Minimal copy-pasteable template:
```yaml
# docker-compose.yml in your app repo
services:
app:
build: .
restart: unless-stopped
networks: [web]
labels:
- traefik.enable=true
- traefik.docker.network=web
- traefik.http.routers.app.rule=Host(`app.example.com`)
- traefik.http.routers.app.entrypoints=websecure
- traefik.http.routers.app.tls.certresolver=le
- traefik.http.services.app.loadbalancer.server.port=8080
networks:
web:
external: true
```
Notes:
- Replace `web` with whatever you set for `traefik_network`.
- `Host(...)` must match the `--domain` you pass to `deployer deploy`.
- `loadbalancer.server.port` should match whatever port your container listens on internally.
- At deploy time, `COMPOSE_PROJECT_NAME` is set to a slug of the domain (e.g. `app.example.com` → `app-example-com`), so multiple deploys on the same host don't collide. Keep service names generic (`app`, `web`, `api`) — they'll be namespaced by the project name.
If `Dockerfile` or `docker-compose.yml` is missing, deploy hard-fails with a clear message.
## Config reference
All fields live in `~/.deployer.yml`. CLI flags (where they exist) override the file at runtime.

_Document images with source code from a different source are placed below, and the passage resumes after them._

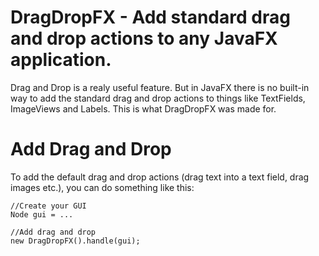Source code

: # DragDropFX - Add standard drag and drop actions to any JavaFX application.
Drag and Drop is a realy useful feature. But in JavaFX there is no built-in way to add the standard drag and drop actions to things like
TextFields, ImageViews and Labels. This is what DragDropFX was made for.

# Add Drag and Drop
To add the default drag and drop actions (drag text into a text field, drag images etc.), you can do something like this:
```
//Create your GUI
Node gui = ...

//Add drag and drop
new DragDropFX().handle(gui);
```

| Field | Required | Description |
| --- | --- | --- |
| `ssh_host` | yes | Target host as `user@ip-or-hostname`. |
| `ssh_key_path` | yes | Path to the private SSH key for that host. |
| `github_token` | yes | GitHub PAT with `repo` scope; injected into the HTTPS clone URL. |
| `clone_path` | yes | Base directory on the host where repos are cloned (e.g. `/srv/apps`). Each app lives at `/`. |
| `traefik_network` | yes | Name of the external Docker network Traefik watches. |
| `cloudflare_api_token` | optional | Cloudflare API token. If unset, DNS and Zero Trust phases are skipped with a warning. |
| `cloudflare_zone_id` | optional | Zone ID for the domain's parent zone. Required for the DNS phase. |
| `cloudflare_account_id` | optional | Cloudflare account ID. Required for the Zero Trust phase. |
| `zero_trust_policy_id` | optional | ID of a pre-existing Access policy to attach to each deployed app. |
| `cname_target` | optional | What every CNAME points at. Defaults to `host.example.com`. |
Example:
```yaml
ssh_host: deploy@1.2.3.4
ssh_key_path: /Users/me/.ssh/id_ed25519
github_token: ghp_xxxxxxxxxxxxxxxxxxxxxxxxxxxxxxxxxxxx
clone_path: /srv/apps
traefik_network: web
cloudflare_api_token: cf_xxxxxxxxxxxxxxxxxxxxxxxxxxxxxxxx
cloudflare_zone_id: 0123456789abcdef0123456789abcdef
cloudflare_account_id: fedcba9876543210fedcba9876543210
zero_trust_policy_id: 11111111-2222-3333-4444-555555555555
cname_target: host.example.com
```
If the Cloudflare fields are blank, deployer still ships the containers — it just skips DNS and Zero Trust and tells you so in the summary.
## What deployer does NOT do
- Install Docker or Compose on the host.
- Set up or run Traefik — bring your own.
- Create or manage Cloudflare Zero Trust policies. It only **attaches** a policy you've already created, by ID.
- Roll back on partial failure. If phase 5 fails after phase 4 succeeded, the containers stay up; the summary tells you so. Fix the underlying issue and re-run.
- Verify SSH host keys against `known_hosts` (yet). The current build uses `InsecureIgnoreHostKey`. Don't run this against hosts you don't already trust.
## License
[The Unlicense](LICENSE) — public domain. Do whatever you want.